[Saved entries]
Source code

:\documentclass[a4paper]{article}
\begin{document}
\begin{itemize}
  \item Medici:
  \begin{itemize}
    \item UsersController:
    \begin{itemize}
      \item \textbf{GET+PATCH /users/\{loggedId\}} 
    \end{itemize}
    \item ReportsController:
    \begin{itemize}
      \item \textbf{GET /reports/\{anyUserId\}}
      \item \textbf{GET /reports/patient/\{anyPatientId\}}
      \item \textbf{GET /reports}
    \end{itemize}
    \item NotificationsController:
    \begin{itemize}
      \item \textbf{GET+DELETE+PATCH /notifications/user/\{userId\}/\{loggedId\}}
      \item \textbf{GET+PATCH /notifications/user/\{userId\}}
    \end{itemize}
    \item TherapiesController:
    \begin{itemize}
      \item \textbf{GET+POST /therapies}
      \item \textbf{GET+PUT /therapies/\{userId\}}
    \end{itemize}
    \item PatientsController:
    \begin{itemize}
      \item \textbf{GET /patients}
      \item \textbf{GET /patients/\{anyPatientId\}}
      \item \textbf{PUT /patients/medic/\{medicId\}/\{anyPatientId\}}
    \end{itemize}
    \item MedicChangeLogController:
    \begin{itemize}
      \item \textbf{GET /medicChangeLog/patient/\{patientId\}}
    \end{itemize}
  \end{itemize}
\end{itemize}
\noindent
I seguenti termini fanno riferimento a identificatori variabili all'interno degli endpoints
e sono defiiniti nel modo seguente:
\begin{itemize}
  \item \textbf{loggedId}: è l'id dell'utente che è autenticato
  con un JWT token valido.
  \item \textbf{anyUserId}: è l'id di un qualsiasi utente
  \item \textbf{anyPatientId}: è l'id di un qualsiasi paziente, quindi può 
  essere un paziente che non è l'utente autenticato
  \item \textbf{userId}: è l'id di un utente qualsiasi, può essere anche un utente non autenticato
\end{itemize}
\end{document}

## What to do
Scan the records for lines with the string "utente". Give the number of such lines and nothing else.

## Task answer
4